Tamara y yo no habíamos coincidido en el velorio, pero de pronto nos encontramos, por la mañana, muy cerca del coche fúnebre ya cerrado y próximo a partir. Cada una leía en la otra una conmoción evidente: era como si nos hubiéramos desplomado sin caer. Quizás para sobreponernos, acudimos a lo que nos era familiar: pensar en el lenguaje. Entonces comenzamos a balbucear una hipótesis sobre aquello que nos había conmovido tanto –dentro de la ya enorme conmoción–, y acordamos que era el nombre trazado con provisorias letras blancas sobre el soporte de felpa negra del coche: Ana María Amado. “Es el nombre, siempre es el nombre”, decía Tamara, no sé con qué predicado, no lo recuerdo. Estábamos seguras de que la cruz no era una incongruencia, sino un pedido de Ana, que solía sorprendernos con su fe en esa comunidad de ateas –lo eran más por omisión que como práctica razonada–. Yo sentí que se nos confiaba un secreto: el segundo nombre, ese que los muertos suelen revelarnos cuando ya es tarde para preguntar si lo avalaban, lo mantenían oculto por vergüenza o simplemente lo dejaban de lado para resumir. Somos casi todo el tiempo para los otros, nuestro primer nombre, el de pila, si no se ha merecido un apodo, un diminutivo, un nombre de guerra y, en el peor de los casos, un alias. “Ana María” sería para la documentación, las actas de examen y, ahora, la inscripción en la tumba seguida por la fecha del día.

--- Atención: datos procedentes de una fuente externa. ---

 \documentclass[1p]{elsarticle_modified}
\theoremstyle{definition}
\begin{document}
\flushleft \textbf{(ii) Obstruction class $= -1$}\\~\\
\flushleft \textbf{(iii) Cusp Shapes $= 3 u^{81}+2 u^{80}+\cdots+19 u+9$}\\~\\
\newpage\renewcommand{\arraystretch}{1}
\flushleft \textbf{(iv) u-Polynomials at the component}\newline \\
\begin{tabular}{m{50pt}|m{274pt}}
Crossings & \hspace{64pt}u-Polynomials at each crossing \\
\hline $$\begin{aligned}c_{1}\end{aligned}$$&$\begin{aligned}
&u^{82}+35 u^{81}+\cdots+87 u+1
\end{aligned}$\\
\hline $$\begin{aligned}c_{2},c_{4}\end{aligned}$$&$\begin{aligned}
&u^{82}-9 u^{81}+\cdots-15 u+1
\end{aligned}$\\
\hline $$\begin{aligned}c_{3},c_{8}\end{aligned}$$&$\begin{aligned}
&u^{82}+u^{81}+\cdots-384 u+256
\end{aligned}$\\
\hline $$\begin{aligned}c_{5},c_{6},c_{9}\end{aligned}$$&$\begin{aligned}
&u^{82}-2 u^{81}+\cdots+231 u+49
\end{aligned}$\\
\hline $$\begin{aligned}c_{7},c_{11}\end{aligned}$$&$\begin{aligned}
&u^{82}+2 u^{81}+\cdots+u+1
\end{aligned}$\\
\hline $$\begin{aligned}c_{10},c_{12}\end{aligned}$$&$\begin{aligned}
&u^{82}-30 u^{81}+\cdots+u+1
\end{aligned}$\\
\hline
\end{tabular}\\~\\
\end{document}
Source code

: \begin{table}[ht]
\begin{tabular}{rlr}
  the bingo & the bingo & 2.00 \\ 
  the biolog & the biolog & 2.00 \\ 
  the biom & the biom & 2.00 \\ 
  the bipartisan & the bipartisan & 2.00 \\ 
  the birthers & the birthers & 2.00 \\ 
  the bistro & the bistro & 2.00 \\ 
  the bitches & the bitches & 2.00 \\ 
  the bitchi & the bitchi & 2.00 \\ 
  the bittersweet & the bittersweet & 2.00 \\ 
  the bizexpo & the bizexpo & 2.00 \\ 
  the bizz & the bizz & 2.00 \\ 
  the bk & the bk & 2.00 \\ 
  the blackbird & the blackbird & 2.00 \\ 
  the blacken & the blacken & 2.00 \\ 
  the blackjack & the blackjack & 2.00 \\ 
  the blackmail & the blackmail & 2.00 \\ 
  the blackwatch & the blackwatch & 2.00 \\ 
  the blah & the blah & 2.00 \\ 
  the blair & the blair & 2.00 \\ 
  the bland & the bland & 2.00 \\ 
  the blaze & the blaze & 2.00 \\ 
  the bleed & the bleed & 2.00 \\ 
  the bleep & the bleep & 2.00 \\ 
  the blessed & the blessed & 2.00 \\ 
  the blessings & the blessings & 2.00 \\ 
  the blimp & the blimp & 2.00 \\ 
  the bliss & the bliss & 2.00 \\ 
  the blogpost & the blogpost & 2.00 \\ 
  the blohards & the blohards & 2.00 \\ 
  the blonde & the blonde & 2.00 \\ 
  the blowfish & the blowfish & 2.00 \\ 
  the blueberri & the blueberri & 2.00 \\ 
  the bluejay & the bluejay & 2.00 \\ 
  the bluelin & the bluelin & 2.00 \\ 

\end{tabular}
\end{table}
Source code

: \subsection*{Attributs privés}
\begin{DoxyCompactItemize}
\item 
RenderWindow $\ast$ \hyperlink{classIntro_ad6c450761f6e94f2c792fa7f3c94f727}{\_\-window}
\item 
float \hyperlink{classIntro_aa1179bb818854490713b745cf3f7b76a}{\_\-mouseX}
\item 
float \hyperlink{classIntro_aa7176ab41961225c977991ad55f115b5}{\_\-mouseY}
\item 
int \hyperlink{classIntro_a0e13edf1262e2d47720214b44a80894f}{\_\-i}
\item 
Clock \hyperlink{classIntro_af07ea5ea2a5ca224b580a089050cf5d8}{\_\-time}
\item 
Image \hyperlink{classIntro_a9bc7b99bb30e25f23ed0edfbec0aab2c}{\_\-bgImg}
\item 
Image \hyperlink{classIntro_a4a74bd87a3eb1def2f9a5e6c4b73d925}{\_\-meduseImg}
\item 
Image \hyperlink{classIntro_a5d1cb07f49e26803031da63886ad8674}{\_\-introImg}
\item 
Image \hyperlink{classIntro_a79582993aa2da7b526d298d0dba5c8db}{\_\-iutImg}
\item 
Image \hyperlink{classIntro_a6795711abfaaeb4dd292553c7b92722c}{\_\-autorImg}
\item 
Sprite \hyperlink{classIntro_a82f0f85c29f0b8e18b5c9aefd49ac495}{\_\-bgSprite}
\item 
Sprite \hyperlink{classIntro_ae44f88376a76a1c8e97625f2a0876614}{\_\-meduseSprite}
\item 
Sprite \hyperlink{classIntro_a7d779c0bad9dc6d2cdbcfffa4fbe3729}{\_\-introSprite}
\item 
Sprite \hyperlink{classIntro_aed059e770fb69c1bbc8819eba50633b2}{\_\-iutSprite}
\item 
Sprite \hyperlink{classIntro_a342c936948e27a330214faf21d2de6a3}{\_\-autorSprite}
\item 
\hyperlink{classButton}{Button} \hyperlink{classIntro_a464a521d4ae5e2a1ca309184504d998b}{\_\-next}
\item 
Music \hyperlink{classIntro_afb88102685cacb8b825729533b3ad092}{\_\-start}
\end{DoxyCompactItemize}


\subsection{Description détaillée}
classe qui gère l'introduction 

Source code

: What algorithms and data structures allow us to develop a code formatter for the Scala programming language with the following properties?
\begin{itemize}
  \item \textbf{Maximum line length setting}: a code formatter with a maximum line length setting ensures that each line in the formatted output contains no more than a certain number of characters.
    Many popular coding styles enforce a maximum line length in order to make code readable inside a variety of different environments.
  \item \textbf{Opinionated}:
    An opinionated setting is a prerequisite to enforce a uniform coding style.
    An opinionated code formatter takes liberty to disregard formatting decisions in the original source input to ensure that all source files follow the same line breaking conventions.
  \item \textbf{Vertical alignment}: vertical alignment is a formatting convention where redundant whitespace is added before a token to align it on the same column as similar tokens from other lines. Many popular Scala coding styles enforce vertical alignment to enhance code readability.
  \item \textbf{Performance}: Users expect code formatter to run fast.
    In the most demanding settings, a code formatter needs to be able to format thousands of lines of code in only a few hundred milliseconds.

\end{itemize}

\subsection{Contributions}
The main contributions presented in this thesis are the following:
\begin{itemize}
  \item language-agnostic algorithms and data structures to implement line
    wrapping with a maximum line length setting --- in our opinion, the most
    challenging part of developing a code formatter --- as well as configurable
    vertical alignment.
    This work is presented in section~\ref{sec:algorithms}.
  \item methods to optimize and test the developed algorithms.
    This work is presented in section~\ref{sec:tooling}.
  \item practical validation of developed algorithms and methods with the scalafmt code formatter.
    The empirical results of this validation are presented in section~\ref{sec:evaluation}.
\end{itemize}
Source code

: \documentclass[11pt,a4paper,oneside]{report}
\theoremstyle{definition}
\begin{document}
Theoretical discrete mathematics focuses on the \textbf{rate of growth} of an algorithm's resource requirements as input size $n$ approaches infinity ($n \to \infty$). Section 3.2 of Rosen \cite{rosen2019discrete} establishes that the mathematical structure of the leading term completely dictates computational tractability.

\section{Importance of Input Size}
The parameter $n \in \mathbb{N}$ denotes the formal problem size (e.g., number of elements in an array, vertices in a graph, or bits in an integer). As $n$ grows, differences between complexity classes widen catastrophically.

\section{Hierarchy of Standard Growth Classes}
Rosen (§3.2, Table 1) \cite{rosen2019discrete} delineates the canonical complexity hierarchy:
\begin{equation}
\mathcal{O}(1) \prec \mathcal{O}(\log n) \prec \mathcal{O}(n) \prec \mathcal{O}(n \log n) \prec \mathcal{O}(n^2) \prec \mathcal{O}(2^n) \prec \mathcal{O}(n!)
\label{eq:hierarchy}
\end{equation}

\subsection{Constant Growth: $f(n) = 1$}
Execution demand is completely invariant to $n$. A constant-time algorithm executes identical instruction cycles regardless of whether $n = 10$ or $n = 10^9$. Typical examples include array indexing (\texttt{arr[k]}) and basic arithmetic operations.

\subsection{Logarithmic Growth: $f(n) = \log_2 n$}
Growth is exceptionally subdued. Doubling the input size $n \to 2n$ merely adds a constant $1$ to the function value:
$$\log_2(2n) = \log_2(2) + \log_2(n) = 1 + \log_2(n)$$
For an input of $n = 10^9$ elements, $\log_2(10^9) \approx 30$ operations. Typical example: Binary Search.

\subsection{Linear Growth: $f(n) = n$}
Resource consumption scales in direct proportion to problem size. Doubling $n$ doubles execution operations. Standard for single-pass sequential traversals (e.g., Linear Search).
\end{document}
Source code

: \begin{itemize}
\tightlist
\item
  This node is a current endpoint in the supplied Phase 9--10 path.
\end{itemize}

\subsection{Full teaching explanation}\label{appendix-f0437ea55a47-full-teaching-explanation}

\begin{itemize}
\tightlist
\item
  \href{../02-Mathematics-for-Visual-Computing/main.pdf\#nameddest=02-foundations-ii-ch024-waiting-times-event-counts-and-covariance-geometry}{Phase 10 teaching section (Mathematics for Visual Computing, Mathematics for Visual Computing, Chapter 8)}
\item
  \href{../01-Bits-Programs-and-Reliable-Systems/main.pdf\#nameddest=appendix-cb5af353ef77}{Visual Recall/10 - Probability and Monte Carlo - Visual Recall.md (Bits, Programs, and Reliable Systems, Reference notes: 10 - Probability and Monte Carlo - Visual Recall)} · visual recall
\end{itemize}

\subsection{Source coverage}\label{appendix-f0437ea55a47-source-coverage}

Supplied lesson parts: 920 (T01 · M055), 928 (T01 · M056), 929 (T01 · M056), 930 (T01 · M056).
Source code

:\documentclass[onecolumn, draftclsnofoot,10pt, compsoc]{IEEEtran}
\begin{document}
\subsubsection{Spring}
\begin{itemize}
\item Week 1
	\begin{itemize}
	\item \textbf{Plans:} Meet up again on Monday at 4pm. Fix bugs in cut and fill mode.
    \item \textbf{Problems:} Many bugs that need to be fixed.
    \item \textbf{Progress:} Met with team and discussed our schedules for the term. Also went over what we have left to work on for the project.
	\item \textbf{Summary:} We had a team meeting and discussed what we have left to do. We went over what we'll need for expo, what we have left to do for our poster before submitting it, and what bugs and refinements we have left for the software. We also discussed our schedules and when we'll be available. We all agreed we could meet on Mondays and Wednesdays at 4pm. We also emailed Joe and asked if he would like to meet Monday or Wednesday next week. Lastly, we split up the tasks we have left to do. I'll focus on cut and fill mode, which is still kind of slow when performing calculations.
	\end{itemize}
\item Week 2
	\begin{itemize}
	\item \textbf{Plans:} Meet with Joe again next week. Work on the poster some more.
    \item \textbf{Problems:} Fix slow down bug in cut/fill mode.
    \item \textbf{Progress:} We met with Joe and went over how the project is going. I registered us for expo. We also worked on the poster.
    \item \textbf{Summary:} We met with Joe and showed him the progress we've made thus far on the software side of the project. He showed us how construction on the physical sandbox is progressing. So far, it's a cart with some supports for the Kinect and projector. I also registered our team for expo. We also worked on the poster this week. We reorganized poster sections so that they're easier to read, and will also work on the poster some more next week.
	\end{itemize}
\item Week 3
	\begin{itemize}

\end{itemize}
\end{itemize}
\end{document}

Recuerdo haber ido caminando con Tamara del brazo de Ana por el cementerio alemán, durante el entierro de Nicolás, y que la conversación tenía una falsa ligereza a la que Ana parecía aferrarse y que el camino era hermoso y arbolado y a ninguna le pareció que señalarlo estuviera fuera de lugar y nos reímos –¿por qué no?– de que hubieran metido en la parcela a Nicolás junto a su hermana Martina y ya no quedara lugar para Ana. Sí, nos reímos. Y eso que Ana había dicho: “Es como si me hubieran quitado una parte del cuerpo”, pero no como una queja, sino como una observación para tener en cuenta y someter a juicio.

“Ana María Amado”: pensé, pero mucho más tarde, en que esa pérdida de contención, el breve quiebre de Tamara y mío y al que nos sobrepusimos, se debía al hecho de saber que sería solamente Ana la que, para siempre, no podría acudir al llamado de su nombre, que serían otros los que lo dijeran en voz alta, los que lo escribieran para citarla, pero nunca para que ella viniera, se pusiera de pie o simplemente se diera vuelta, es decir, que su cuerpo volviera a moverse en determinada dirección por una voz que lo interpelaba.